A terminal recording: under a 1536 MB cgroup the in-core Halo2 quotient is OOM-killed while evaluate_h_ooc_disk spills its cosets to NVMe and finishes in 939 MB, producing the identical quotient fingerprint

quotient budget peak RSS same h?
in-core 1536 MB 2458 MB → OOM-killed ✓ (fp 23dd…fe87)
disk 1536 MB 939 MB ✓ (fp 23dd…fe87)

Same quotient, identical to the last byte; the in-core path is killed at the budget the disk path completes in. (Inside Halo2's full prover the saving doesn't move the process peak — the quotient is not the binding phase there, and the allocator keeps earlier phases' high-water mark — exactly as streaming the SRS saved its 5 %. The bounded-RAM win is the quotient computation itself, which is what a from-scratch out-of-core prover is built around.)

On upstream zcash/halo2

Everything above is the PSE KZG/SHPLONK fork. The same idea holds on the original zcash/halo2 (IPA, no trusted setup) — whose prover computes the quotient with a different engine: the chunked poly::Ast evaluator, not the per-row one.

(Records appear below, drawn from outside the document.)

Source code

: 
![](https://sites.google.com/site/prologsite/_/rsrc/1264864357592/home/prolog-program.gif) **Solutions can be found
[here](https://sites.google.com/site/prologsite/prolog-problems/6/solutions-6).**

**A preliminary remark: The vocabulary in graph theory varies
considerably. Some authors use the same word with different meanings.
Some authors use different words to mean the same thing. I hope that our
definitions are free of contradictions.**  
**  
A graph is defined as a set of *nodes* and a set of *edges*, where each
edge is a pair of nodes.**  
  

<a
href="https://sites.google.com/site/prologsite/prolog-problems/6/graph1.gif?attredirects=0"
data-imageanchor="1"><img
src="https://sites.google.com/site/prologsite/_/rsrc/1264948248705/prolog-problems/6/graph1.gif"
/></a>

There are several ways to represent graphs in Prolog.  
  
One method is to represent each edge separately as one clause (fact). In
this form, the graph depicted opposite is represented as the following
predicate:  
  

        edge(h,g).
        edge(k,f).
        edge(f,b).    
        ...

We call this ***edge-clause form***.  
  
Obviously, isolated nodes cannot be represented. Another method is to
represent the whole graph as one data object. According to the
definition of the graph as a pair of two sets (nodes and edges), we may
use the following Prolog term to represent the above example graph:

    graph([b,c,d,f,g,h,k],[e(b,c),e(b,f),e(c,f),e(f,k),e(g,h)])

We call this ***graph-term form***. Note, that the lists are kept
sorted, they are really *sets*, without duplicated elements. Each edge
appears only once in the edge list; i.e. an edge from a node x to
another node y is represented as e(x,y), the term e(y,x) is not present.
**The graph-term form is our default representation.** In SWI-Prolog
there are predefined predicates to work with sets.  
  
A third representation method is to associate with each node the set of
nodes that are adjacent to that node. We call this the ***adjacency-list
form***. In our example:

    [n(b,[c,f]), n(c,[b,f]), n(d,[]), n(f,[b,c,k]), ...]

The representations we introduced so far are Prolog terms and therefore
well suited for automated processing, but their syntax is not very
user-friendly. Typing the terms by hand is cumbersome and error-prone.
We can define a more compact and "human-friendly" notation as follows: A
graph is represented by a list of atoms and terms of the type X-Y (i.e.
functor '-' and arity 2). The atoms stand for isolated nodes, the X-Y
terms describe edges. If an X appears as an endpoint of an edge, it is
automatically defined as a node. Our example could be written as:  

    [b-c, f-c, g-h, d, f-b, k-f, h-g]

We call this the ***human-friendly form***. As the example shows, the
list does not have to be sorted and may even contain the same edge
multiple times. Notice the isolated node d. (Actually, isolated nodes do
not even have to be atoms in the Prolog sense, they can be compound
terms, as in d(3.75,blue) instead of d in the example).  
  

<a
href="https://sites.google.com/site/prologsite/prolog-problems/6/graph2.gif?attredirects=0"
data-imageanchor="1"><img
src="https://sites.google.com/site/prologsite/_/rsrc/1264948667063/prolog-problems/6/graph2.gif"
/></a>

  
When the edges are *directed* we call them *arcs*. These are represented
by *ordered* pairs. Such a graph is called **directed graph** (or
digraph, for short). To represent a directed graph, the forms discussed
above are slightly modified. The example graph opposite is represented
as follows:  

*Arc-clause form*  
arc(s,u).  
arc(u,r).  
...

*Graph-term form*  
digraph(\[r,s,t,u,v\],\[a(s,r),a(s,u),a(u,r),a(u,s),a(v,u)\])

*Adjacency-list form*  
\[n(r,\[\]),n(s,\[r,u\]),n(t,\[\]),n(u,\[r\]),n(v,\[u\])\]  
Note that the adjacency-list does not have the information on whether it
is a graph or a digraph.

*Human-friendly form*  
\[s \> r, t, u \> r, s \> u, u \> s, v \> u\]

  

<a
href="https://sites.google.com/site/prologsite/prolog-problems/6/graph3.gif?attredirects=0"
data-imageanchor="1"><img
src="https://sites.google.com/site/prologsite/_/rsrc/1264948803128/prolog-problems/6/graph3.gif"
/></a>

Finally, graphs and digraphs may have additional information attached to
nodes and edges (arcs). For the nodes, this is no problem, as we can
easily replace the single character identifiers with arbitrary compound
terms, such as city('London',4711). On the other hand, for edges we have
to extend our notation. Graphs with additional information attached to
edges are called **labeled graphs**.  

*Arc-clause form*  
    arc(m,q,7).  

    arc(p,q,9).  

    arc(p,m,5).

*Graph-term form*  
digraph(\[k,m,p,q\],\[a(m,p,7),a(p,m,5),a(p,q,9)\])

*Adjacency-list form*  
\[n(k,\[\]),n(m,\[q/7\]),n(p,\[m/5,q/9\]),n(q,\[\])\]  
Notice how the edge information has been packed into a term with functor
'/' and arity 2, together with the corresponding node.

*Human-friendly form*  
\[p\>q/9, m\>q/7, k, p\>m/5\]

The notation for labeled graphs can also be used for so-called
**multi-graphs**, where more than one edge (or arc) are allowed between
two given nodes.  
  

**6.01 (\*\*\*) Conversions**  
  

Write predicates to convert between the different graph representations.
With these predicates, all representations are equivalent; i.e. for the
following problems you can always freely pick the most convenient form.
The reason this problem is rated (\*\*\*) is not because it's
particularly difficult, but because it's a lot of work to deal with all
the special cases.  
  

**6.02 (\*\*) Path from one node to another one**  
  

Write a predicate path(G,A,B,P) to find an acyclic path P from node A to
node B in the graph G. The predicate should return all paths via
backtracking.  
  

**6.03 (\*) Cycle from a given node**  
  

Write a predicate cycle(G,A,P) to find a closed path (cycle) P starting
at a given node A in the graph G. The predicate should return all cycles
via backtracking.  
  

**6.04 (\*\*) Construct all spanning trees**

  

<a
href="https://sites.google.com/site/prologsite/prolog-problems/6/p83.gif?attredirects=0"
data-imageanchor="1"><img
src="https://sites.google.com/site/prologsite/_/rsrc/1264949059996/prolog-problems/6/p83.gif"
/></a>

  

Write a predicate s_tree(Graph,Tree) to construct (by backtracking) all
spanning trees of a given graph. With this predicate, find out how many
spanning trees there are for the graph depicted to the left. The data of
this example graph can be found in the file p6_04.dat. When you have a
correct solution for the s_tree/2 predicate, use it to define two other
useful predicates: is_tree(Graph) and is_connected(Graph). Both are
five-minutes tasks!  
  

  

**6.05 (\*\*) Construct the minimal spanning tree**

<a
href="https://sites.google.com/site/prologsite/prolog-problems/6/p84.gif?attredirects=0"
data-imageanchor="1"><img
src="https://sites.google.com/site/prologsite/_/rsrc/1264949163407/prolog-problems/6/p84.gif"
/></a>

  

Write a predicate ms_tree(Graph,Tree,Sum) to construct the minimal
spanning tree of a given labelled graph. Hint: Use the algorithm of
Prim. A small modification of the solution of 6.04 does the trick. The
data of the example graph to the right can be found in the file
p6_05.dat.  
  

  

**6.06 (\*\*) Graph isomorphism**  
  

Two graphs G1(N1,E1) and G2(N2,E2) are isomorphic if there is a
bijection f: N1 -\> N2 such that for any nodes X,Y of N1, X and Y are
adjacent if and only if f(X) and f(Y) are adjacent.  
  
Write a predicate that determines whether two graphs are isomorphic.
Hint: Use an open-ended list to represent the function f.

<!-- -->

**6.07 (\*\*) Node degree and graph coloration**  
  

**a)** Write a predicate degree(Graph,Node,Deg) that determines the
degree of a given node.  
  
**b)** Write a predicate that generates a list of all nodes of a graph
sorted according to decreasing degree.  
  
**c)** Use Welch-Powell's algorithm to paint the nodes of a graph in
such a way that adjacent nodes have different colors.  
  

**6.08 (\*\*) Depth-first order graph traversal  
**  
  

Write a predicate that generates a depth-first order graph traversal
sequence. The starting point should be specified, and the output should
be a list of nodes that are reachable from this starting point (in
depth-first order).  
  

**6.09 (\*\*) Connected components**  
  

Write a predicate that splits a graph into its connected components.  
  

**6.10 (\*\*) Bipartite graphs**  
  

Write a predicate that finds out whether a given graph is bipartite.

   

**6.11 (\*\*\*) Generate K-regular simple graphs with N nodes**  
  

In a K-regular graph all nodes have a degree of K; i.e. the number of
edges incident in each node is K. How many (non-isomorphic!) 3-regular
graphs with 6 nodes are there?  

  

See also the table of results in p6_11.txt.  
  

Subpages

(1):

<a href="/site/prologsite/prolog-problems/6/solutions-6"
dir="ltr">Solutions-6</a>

It registers every coset and evaluates the constraint AST over the extended domain in parallel chunks, holding all cosets resident at once. evaluate_ooc spills each registered coset to disk and reads only the chunk window each Ast leaf needs, so they need not all be resident — byte-for-byte identical to in-core evaluate across the whole halo2_proofs test suite (custom gates, copy constraints, lookups), checked via SS_CHECK_OOC. So the out-of-core quotient isn't specific to the KZG fork or to one evaluator design; it holds on the canonical halo2 prover too. The fork is vendored at halo2-zcash/; patch and steps in halo2-stream/integration.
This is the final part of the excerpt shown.